Le 2 janvier 2022, les Etats-Unis d’Amérique (USA) ont annoncé la suspension de l’Éthiopie, du Mali et de la Guinée de l’African Growth and Opportunity Act (Loi sur la croissance et les opportunités de développement en Afrique en français), un programme mis en place en 2000 par le président Bill Clinton et reconduit en 2015 pour dix ans par Barack Obama. Quelque 39 pays africains en sont membres. Cependant, à l’exception du record de 2008 où l’AGOA avait enregistré un volume d’échange de 100 milliards de dollars, l’on est plutôt face à un accord de faible impact commercial constitué à 70% d’exportation de produits pétroliers, une matière qui n’a pas forcément besoin d’AGOA pour être vendu.
En fait, l’AGOA est plutôt un marqueur idéologique des pays dits respectueux des droits de l’homme, ceux du fameux « camp du bien » dont l’Ethiopie, le Mali et la Guinée ne sont plus membres pour violation des droits de l’homme dans le premier cas et coups d’Etat dans les deux autres cas. Washington a jugé que les actions prises par ces trois gouvernements violent les principes de l’accord AGOA. « L’administration Biden-Harris est profondément préoccupée par le changement anticonstitutionnel des gouvernements de Guinée et du Mali », déclare un communiqué.
Le Tchad échappe de peu à cette décision. Les USA estiment que le cas de N’Djamena qui s’est fixé une transition de 17 mois n’est pas du tout similaire à ceux des trois pays concernés. En effet, après la mort au combat du président Idriss Déby Itno, en avril 2021, l’armée tchadienne a pris le pouvoir en mettant en place le Conseil militaire de transition (CMT). Un acte que certains avaient alors qualifié de coup d’Etat.
L’Union africaine, après un temps d’hésitation, avait estimé qu’il ne s’agissait pas d’un coup d’Etat au vu de la singularité du cas tchadien et a décidé d’accompagner la transition. Une position sur laquelle se sont alignées les principales organisations internationales. La décision de la première puissance du monde d’épargner le Tchad, contrairement à l’Ethiopie, au Mali et à la Guinée, s’inscrit sans doute dans cette logique.

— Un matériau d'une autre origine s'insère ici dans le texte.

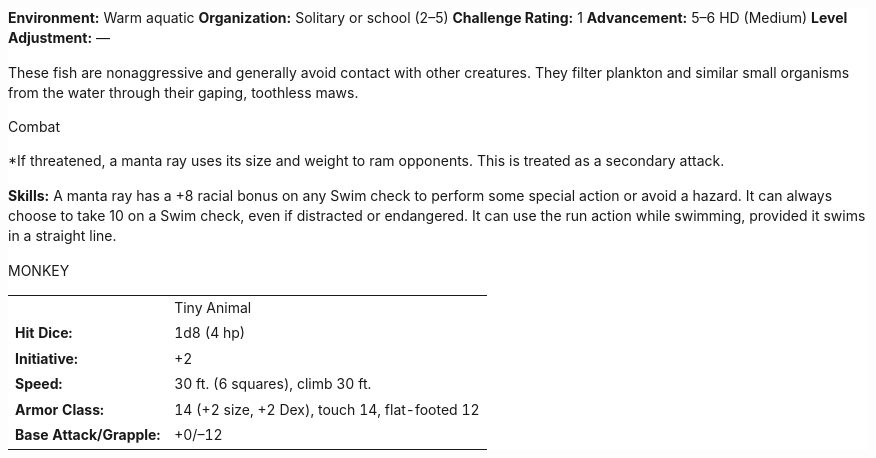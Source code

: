 <tr class="even">
<td><strong>Environment:</strong></td>
<td>Warm aquatic</td>
</tr>
<tr class="odd">
<td><strong>Organization:</strong></td>
<td>Solitary or school (2–5)</td>
</tr>
<tr class="even">
<td><strong>Challenge Rating:</strong></td>
<td>1</td>
</tr>
<tr class="odd">
<td><strong>Advancement:</strong></td>
<td>5–6 HD (Medium)</td>
</tr>
<tr class="even">
<td><strong>Level Adjustment:</strong></td>
<td>—</td>
</tr>
</tbody>
</table>

These fish are nonaggressive and generally avoid contact with other
creatures. They filter plankton and similar small organisms from the
water through their gaping, toothless maws.

Combat

\*If threatened, a manta ray uses its size and weight to ram opponents.
This is treated as a secondary attack.

**Skills:** A manta ray has a +8 racial bonus on any Swim check to
perform some special action or avoid a hazard. It can always choose to
take 10 on a Swim check, even if distracted or endangered. It can use
the run action while swimming, provided it swims in a straight line.

MONKEY

<table>
<tbody>
<tr class="odd">
<td></td>
<td>Tiny Animal</td>
</tr>
<tr class="even">
<td><strong>Hit Dice:</strong></td>
<td>1d8 (4 hp)</td>
</tr>
<tr class="odd">
<td><strong>Initiative:</strong></td>
<td>+2</td>
</tr>
<tr class="even">
<td><strong>Speed:</strong></td>
<td>30 ft. (6 squares), climb 30 ft.</td>
</tr>
<tr class="odd">
<td><strong>Armor Class:</strong></td>
<td>14 (+2 size, +2 Dex), touch 14, flat-footed 12</td>
</tr>
<tr class="even">
<td><strong>Base Attack/Grapple:</strong></td>
<td>+0/–12</td>
</tr>
<tr class="odd">
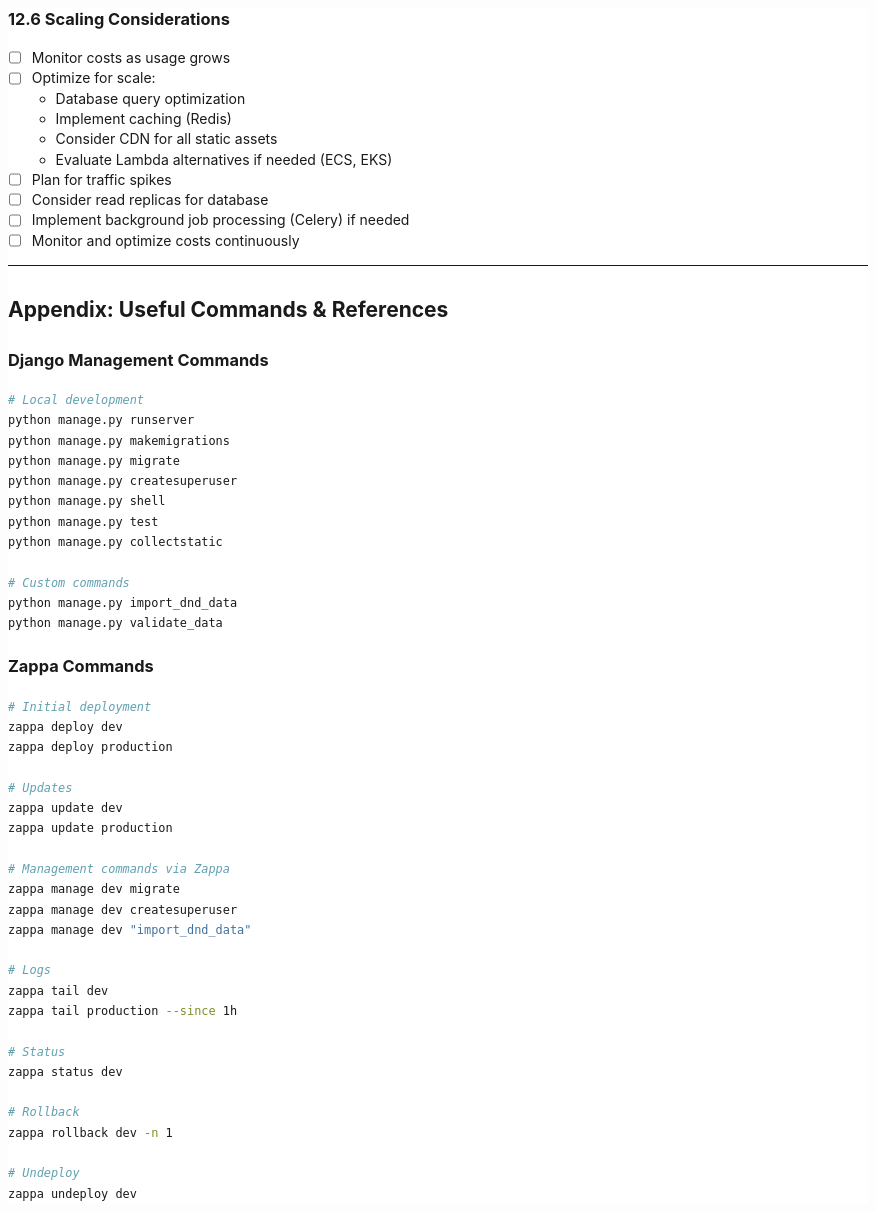### 12.6 Scaling Considerations
- [ ] Monitor costs as usage grows
- [ ] Optimize for scale:
  - Database query optimization
  - Implement caching (Redis)
  - Consider CDN for all static assets
  - Evaluate Lambda alternatives if needed (ECS, EKS)
- [ ] Plan for traffic spikes
- [ ] Consider read replicas for database
- [ ] Implement background job processing (Celery) if needed
- [ ] Monitor and optimize costs continuously

---

## Appendix: Useful Commands & References

### Django Management Commands
```bash
# Local development
python manage.py runserver
python manage.py makemigrations
python manage.py migrate
python manage.py createsuperuser
python manage.py shell
python manage.py test
python manage.py collectstatic

# Custom commands
python manage.py import_dnd_data
python manage.py validate_data
```

### Zappa Commands
```bash
# Initial deployment
zappa deploy dev
zappa deploy production

# Updates
zappa update dev
zappa update production

# Management commands via Zappa
zappa manage dev migrate
zappa manage dev createsuperuser
zappa manage dev "import_dnd_data"

# Logs
zappa tail dev
zappa tail production --since 1h

# Status
zappa status dev

# Rollback
zappa rollback dev -n 1

# Undeploy
zappa undeploy dev
```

L’Éthiopie est confronté depuis un an à un conflit militaire entre le Front populaire de libération du Tigré (TPLF) et les forces gouvernementales. Le premier ministre mise plus sur la solution militaire que la négociation prônée par les puissances. Quant à la Guinée, l’armée a renversé en septembre le président Alpha Condé et peine à fixer un calendrier de restitution du pouvoir aux civils. Quant à la junte malienne, elle veut prolonger la transition de 5 ans et, de ce fait, s’expose à un durcissement des sanctions si elle maintient cette option (aggravée par le recours aux mercenaires russes de Wagner) au terme d’une réunion de la dernière chance prévue le 9 janvier prochain avec la Communauté économique des Etats de l’Afrique de l’ouest (CEDEAO). Le Tchad devrait quant à lui lancer un « dialogue national inclusif » à partir du 15 février qui devrait conduire à des législatives et présidentielles.